Sparrow: Space-Efficient zkSNARK for Data-Parallel Circuits and Applications to Zero-Knowledge Decision Trees
发表信息
作者
- Christodoulos Pappas
- Dimitrios Papadopoulos
笔记
Space-efficient SNARKs aim to reduce the prover’s space overhead which is one the main obstacles for deploying SNARKs in practice, as it can be prohibitively large (e.g., orders of magnitude larger than natively performing the computation). In this work, we propose Sparrow, a novel space-efficient zero-knowledge SNARK for data-parallel arithmetic circuits with two attractive features: (i) it is the first space-efficient scheme where, for a given field, the prover overhead increases with a multiplicative sublogarithmic factor as the circuit size increases, and (ii) compared to prior space-efficient SNARKs that work for arbitrary arithmetic circuits, it achieves prover space asymptotically smaller than the circuit size itself. Our key building block is a novel space-efficient sumcheck argument with improved prover time which may be of independent interest. Our experimental results for three use cases (arbitrary data parallel circuits, multiplication trees, batch SHA256 hashing) indicate Sparrow outperforms the prior state-of-the-art space-efficient SNARK for arithmetic circuits Gemini (Bootle et al., EUROCRYPT’22) by 3.2-28.7x in total prover space and 3.1-11.3x in prover time. We then use Sparrow to build zero-knowledge proofs of tree training and prediction, relying on its space efficiency to scale to large datasets and forests of multiple trees. Compared to a (non-space-efficient) optimal-time SNARK based on the GKR protocol, we observe prover space reduction of 16-240x for tree training while maintaining essentially the same prover and verifier times and proof size. Even more interestingly, our prover requires comparable space to natively perform the underlying computation. E.g., for a 400MB dataset, our prover only needs 1.4x more space than the native computation.

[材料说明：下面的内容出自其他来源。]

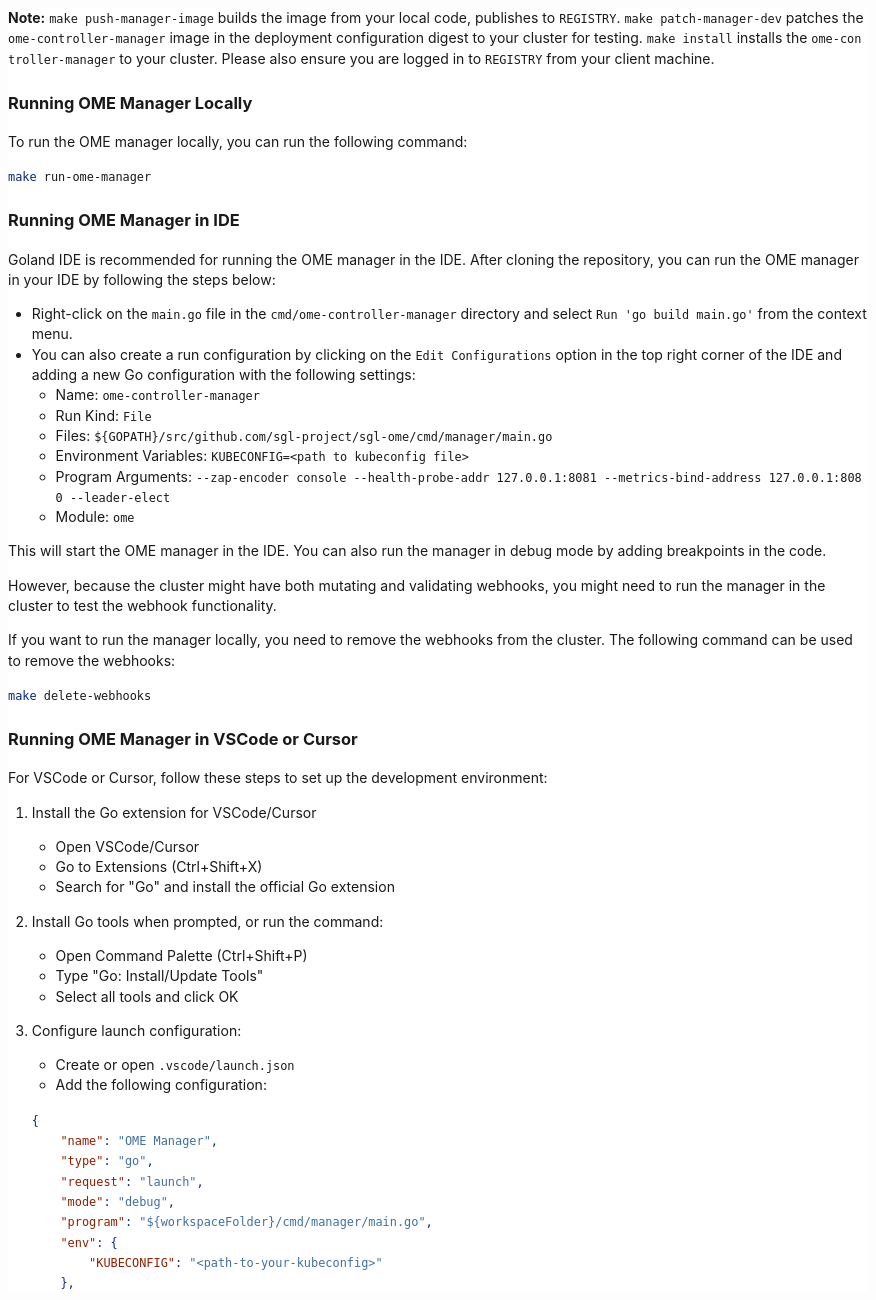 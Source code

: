 **Note:** `make push-manager-image` builds the image from your local code, publishes to `REGISTRY`. `make patch-manager-dev` patches the `ome-controller-manager` image in the deployment configuration digest to your cluster for testing. `make install` installs the `ome-controller-manager` to your cluster. Please also ensure you are logged in to `REGISTRY` from your client machine.

### Running OME Manager Locally

To run the OME manager locally, you can run the following command:
```bash
make run-ome-manager
```

### Running OME Manager in IDE

Goland IDE is recommended for running the OME manager in the IDE. After cloning the repository, you can run the OME manager in your IDE by following the steps below:

* Right-click on the `main.go` file in the `cmd/ome-controller-manager` directory and select `Run 'go build main.go'` from the context menu.
* You can also create a run configuration by clicking on the `Edit Configurations` option in the top right corner of the IDE and adding a new Go configuration with the following settings:
    * Name: `ome-controller-manager`
    * Run Kind: `File`
    * Files: `${GOPATH}/src/github.com/sgl-project/sgl-ome/cmd/manager/main.go`
    * Environment Variables: `KUBECONFIG=<path to kubeconfig file>`
    * Program Arguments: `--zap-encoder console --health-probe-addr 127.0.0.1:8081 --metrics-bind-address 127.0.0.1:8080 --leader-elect`
    * Module: `ome`

This will start the OME manager in the IDE. You can also run the manager in debug mode by adding breakpoints in the code.

However, because the cluster might have both mutating and validating webhooks, you might need to run the manager in the cluster to test the webhook functionality.

If you want to run the manager locally, you need to remove the webhooks from the cluster. The following command can be used to remove the webhooks:
```bash
make delete-webhooks
```

### Running OME Manager in VSCode or Cursor

For VSCode or Cursor, follow these steps to set up the development environment:

1. Install the Go extension for VSCode/Cursor
   * Open VSCode/Cursor
   * Go to Extensions (Ctrl+Shift+X)
   * Search for "Go" and install the official Go extension

2. Install Go tools when prompted, or run the command:
   * Open Command Palette (Ctrl+Shift+P)
   * Type "Go: Install/Update Tools"
   * Select all tools and click OK

3. Configure launch configuration:
   * Create or open `.vscode/launch.json`
   * Add the following configuration:
   ```json
   {
       "name": "OME Manager",
       "type": "go",
       "request": "launch", 
       "mode": "debug",
       "program": "${workspaceFolder}/cmd/manager/main.go",
       "env": {
           "KUBECONFIG": "<path-to-your-kubeconfig>"
       },
   ``` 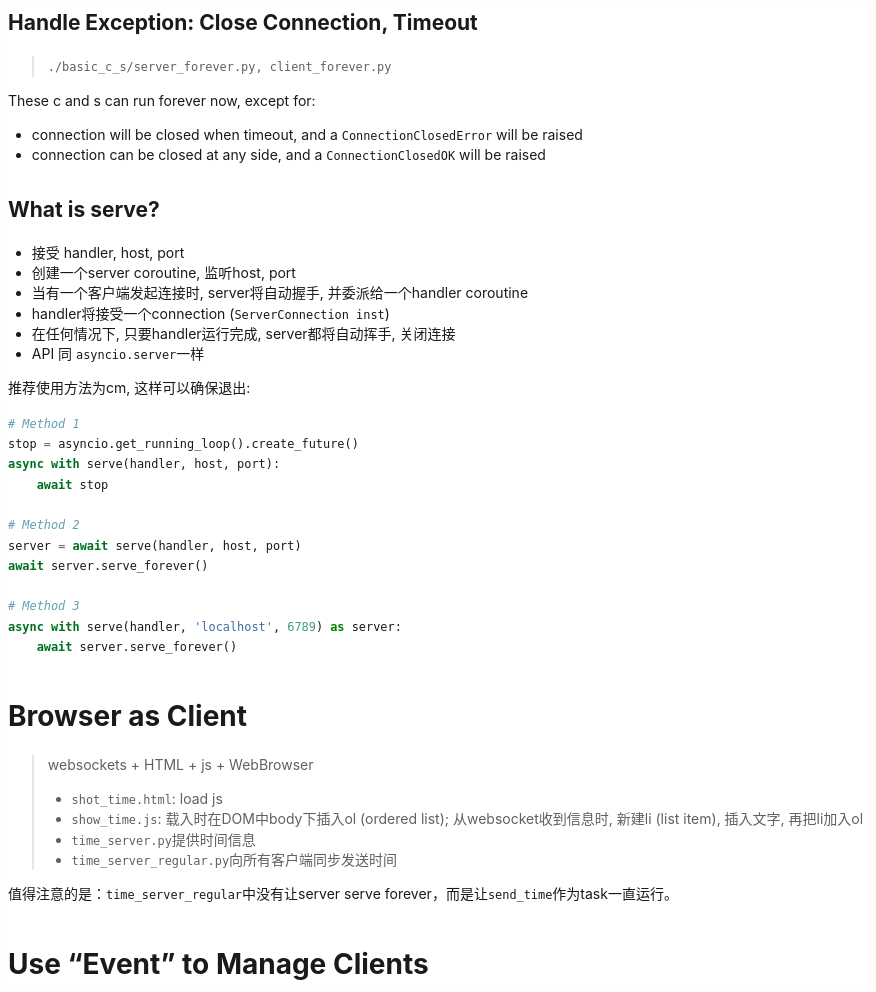 

## Handle Exception: Close Connection, Timeout

> `./basic_c_s/server_forever.py, client_forever.py`

These c and s can run forever now, except for:

- connection will be closed when timeout, and a `ConnectionClosedError` will be raised
- connection can be closed at any side, and a `ConnectionClosedOK` will be raised 



## What is serve?

- 接受 handler, host, port
- 创建一个server coroutine, 监听host, port
- 当有一个客户端发起连接时, server将自动握手, 并委派给一个handler coroutine
- handler将接受一个connection (`ServerConnection inst`)
- 在任何情况下, 只要handler运行完成, server都将自动挥手, 关闭连接
- API 同 `asyncio.server`一样

推荐使用方法为cm, 这样可以确保退出:

```python
# Method 1
stop = asyncio.get_running_loop().create_future()
async with serve(handler, host, port):
    await stop        
    
# Method 2
server = await serve(handler, host, port)
await server.serve_forever()

# Method 3
async with serve(handler, 'localhost', 6789) as server:
    await server.serve_forever()
```



# Browser as Client

> websockets + HTML + js + WebBrowser
>
> - `shot_time.html`: load js
> - `show_time.js`:  载入时在DOM中body下插入ol (ordered list); 从websocket收到信息时, 新建li (list item), 插入文字, 再把li加入ol
> - `time_server.py`提供时间信息 
> - `time_server_regular.py`向所有客户端同步发送时间

值得注意的是：`time_server_regular`中没有让server serve forever，而是让`send_time`作为task一直运行。



# Use “Event” to Manage Clients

空间效率 SNARKs旨在减少证明者的空间开销,这是在实际部署SNARKs时面临的主要障碍之一,因为其开销可能过于庞大(例如,比原生计算所需的空间大几个数量级)。在本研究中,我们提出了Sparrow,这是一种新颖的空间高效零知识SNARK,专门用于数据并行算术电路,具有两个吸引人的特征:(i)这是第一个空间高效方案,对于给定的域,随着电路规模的增加,证明者的开销以乘法的_次对数_因子增加;(ii)与之前适用于任意算术电路的空间高效SNARK相比,它实现的证明者空间_渐近小于_电路规模本身。我们的关键构建模块是一个新颖的空间高效求和校验论证,具有改进的证明者时间,这可能具有独立的研究价值。我们针对三个用例(任意数据并行电路、乘法树、批量SHA256哈希)的实验结果表明,Sparrow在总证明者空间上比之前的最先进的算术电路空间高效SNARK Gemini(Bootle等,EUROCRYPT’22)提高了3.2-28.7倍,在证明者时间上提高了3.1-11.3倍。然后,我们使用Sparrow构建_树训练和预测的零知识证明_,依靠其空间效率以扩展到大数据集和多棵树的森林。与基于GKR协议的(非空间高效)最优时间SNARK相比,我们观察到树训练的证明者空间减少了16-240倍,同时基本保持相同的证明者和验证者时间以及证明大小。更有趣的是,我们的证明者所需的空间与原生计算所需的空间相当。例如,对于一个400MB的数据集,我们的证明者所需的空间仅比原生计算多1.4倍。